After Massing's death in 1979, Herzog returned to academia, teaching at University of Tübingen and Vienna, and publishing scholarly articles, most famously about the reception of American prime-time television soap operas (primarily Dallas and Dynasty) in Germany as well as one study about antisemitism in Austria.

She continued to do research work well into the 1990s, based in Leutasch, Tyrol, near her sister's family. She died there in 2010 at the age of 99, the last survivor of the founders' generation of market research.[6]

Major works

Herzog's On Borrowed Experience: An Analysis of Listening to Daytime Sketches was published in the Studies in Philosophy and Social Science journal in 1941. It was published alongside Paul Lazarsfeld’s Administrative and Critical Communications Research, Theodor Adorno’s On Popular Music, Max Horkheimer’s Art and Mass Culture, Harold Lasswell’s Radio as an Instrument of Reducing Personal Insecurity and Herbert Marcuse’s Some Social Implications of Modern Technology. Herzog was a pioneer of the uses and gratifications approach to the study of radio broadcast programs, with On Borrowed Experience examining the study of female audience for daytime radio serials. On Borrowed Experience has had a revival in Canonic Texts.[7]

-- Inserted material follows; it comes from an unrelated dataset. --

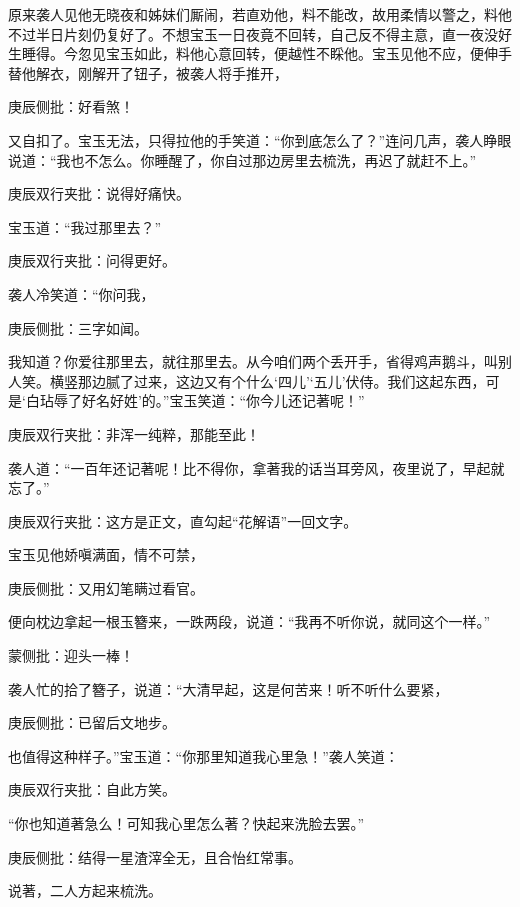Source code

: \begin{parag}
    原来袭人见他无晓夜和姊妹们厮闹，若直劝他，料不能改，故用柔情以警之，料他不过半日片刻仍复好了。不想宝玉一日夜竟不回转，自己反不得主意，直一夜没好生睡得。今忽见宝玉如此，料他心意回转，便越性不睬他。宝玉见他不应，便伸手替他解衣，刚解开了钮子，被袭人将手推开，\begin{note}庚辰侧批：好看煞！\end{note}又自扣了。宝玉无法，只得拉他的手笑道：“你到底怎么了？”连问几声，袭人睁眼说道：“我也不怎么。你睡醒了，你自过那边房里去梳洗，再迟了就赶不上。”\begin{note}庚辰双行夹批：说得好痛快。\end{note}宝玉道：“我过那里去？”\begin{note}庚辰双行夹批：问得更好。\end{note}袭人冷笑道：“你问我，\begin{note}庚辰侧批：三字如闻。\end{note}我知道？你爱往那里去，就往那里去。从今咱们两个丢开手，省得鸡声鹅斗，叫别人笑。横竖那边腻了过来，这边又有个什么‘四儿’‘五儿’伏侍。我们这起东西，可是‘白玷辱了好名好姓’的。”宝玉笑道：“你今儿还记著呢！”\begin{note}庚辰双行夹批：非浑一纯粹，那能至此！\end{note}袭人道：“一百年还记著呢！比不得你，拿著我的话当耳旁风，夜里说了，早起就忘了。”\begin{note}庚辰双行夹批：这方是正文，直勾起“花解语”一回文字。\end{note}宝玉见他娇嗔满面，情不可禁，\begin{note}庚辰侧批：又用幻笔瞒过看官。\end{note}便向枕边拿起一根玉簪来，一跌两段，说道：“我再不听你说，就同这个一样。”\begin{note}蒙侧批：迎头一棒！\end{note}袭人忙的拾了簪子，说道：“大清早起，这是何苦来！听不听什么要紧，\begin{note}庚辰侧批：已留后文地步。\end{note}也值得这种样子。”宝玉道：“你那里知道我心里急！”袭人笑道：\begin{note}庚辰双行夹批：自此方笑。\end{note}“你也知道著急么！可知我心里怎么著？快起来洗脸去罢。”\begin{note}庚辰侧批：结得一星渣滓全无，且合怡红常事。\end{note}说著，二人方起来梳洗。
\end{parag}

Herzog’s study involved asking questions to women who listen to daytime radio programs on a regular basis, with questions including "what do the programs mean to you?" "why do you listen to the programs?" and "what do you do with what you hear on the programs?"[8] From the responses to these questions, Herzog summarized them into one "stereotyped formula" of "getting into trouble and out again".[9] Herzog is also able to determine a correlation between the number of programs listened to per day and the complexity of the listener's troubles, "The more complex the listener’s troubles are or the less able she is to cope with them, the more programs she seems to listen to".[10]

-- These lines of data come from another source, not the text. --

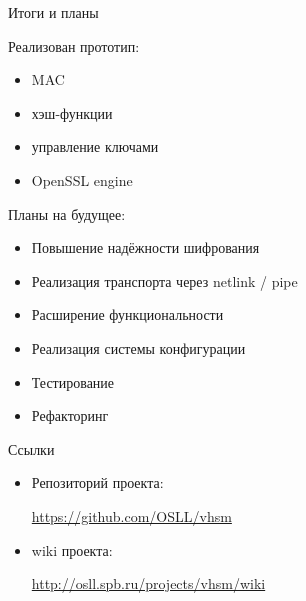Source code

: \documentclass[utf8, 11pt]{beamer}
\begin{document}
\begin{frame}{Итоги и планы}

Реализован прототип:
\begin{itemize}
	\item MAC
	\item хэш-функции
	\item управление ключами
	\item OpenSSL engine
\end{itemize}

\vspace*{\fill}

Планы на будущее:
\begin{itemize}
\item Повышение надёжности шифрования
\item Реализация транспорта через netlink / pipe
\item Расширение функциональности
\item Реализация системы конфигурации
\item Тестирование
\item Рефакторинг
\end{itemize}

\vspace*{\fill}

\end{frame}

\begin{frame}{Ссылки}
\begin{itemize}
\item Репозиторий проекта:

\url{https://github.com/OSLL/vhsm}

\item wiki проекта:

\url{http://osll.spb.ru/projects/vhsm/wiki}
\end{itemize}

\vspace*{\fill}

\end{frame}
\end{document}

Herzog alludes to three main types of gratification for listening:

  1. "Listening as emotional release:" Herzog highlights that the radio programs offers listener's emotional stimuli and opportunities for emotional release, such as through crying and excitement. Herzog also points out listeners feel relief knowing "other people had their troubles too."[11]
  2. "Listening as means of remodelling one’s drudgery:" Herzog suggests listeners tend to fictionalize themselves in order to be able to experience what is occurring in the radio program. "She not only feels with the characters, like the person who gets emotional release from listening; she is the characters."[12] Listeners are afforded opportunities to imagine happier situation, relive the past, fill in the gaps and revel in other's success.
  3. "Listening for recipes making for adjustment:" Herzog highlights that the radio programs offers listener's an ideology by which they can look at their own situation. "Listening provides them with an ideology to be applied in the appraisal of the world which is actually confronting them."[13] The radio programs offer listener's with "remedies" to confront their problems.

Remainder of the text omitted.